Beim Abendessen mit seiner Familie war Karl so sehr von Gedanken an den bevorstehenden Ausflug vereinnahmt, dass er die außergewöhnlich beklemmende Stimmung, die über der Tischrunde hing, gar nicht wahrnahm.
Unvermittelt brach er das Schweigen und sagte freudig erregt: »Morgen mach ich einen Sonntagsausflug in den Wald. Kann mich bitte wer um fünf wecken? Ich zieh mich auch ganz leise an und werd niemanden stören.«
»Kauf dir lieber eine Zeitung und studier die Stellenanzeigen!«, schnalzte Anna in scharfem Ton.

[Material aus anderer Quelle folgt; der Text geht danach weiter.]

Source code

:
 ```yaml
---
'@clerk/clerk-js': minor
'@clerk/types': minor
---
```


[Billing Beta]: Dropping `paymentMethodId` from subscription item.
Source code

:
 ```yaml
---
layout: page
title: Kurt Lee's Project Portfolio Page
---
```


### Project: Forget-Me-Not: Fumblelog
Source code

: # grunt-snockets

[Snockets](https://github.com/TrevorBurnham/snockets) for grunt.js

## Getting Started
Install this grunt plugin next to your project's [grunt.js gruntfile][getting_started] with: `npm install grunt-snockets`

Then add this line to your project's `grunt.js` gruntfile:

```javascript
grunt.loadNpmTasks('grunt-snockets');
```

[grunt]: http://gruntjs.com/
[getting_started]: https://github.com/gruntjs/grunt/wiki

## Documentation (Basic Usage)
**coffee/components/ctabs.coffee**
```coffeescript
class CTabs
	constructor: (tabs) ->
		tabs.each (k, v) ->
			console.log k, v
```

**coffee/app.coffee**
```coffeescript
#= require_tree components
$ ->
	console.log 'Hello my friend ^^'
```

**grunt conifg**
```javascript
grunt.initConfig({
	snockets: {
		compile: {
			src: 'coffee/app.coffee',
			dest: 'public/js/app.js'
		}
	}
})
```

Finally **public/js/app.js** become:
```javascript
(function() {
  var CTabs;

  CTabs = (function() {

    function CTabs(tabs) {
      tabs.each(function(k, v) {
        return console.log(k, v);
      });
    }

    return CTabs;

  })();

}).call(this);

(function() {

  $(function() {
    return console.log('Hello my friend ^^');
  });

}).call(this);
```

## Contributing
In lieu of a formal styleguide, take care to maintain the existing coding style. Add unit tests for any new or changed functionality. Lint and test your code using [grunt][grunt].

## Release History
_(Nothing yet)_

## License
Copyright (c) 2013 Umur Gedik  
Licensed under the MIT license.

Verdutzt blickte Karl in die Runde. Erst jetzt fiel ihm das verzagte Gesicht des Vaters auf, in dessen Zügen Schmerz und Sorge zu lesen waren. Auch bemerkte er jetzt die roten, verweinten Augen der Mutter und den ungewohnten Ernst in Antons Miene.
»Was ist passiert?«
»Jetzt hat der Vater auch noch seinen Posten verloren«, antwortete Anton düster.
Schweigen. Langes, drückendes Schweigen. Man hörte nur noch die unvermeidlichen Geräusche des Suppe-Essens: das Klimpern der Löffel und das Schlürfen der Münder.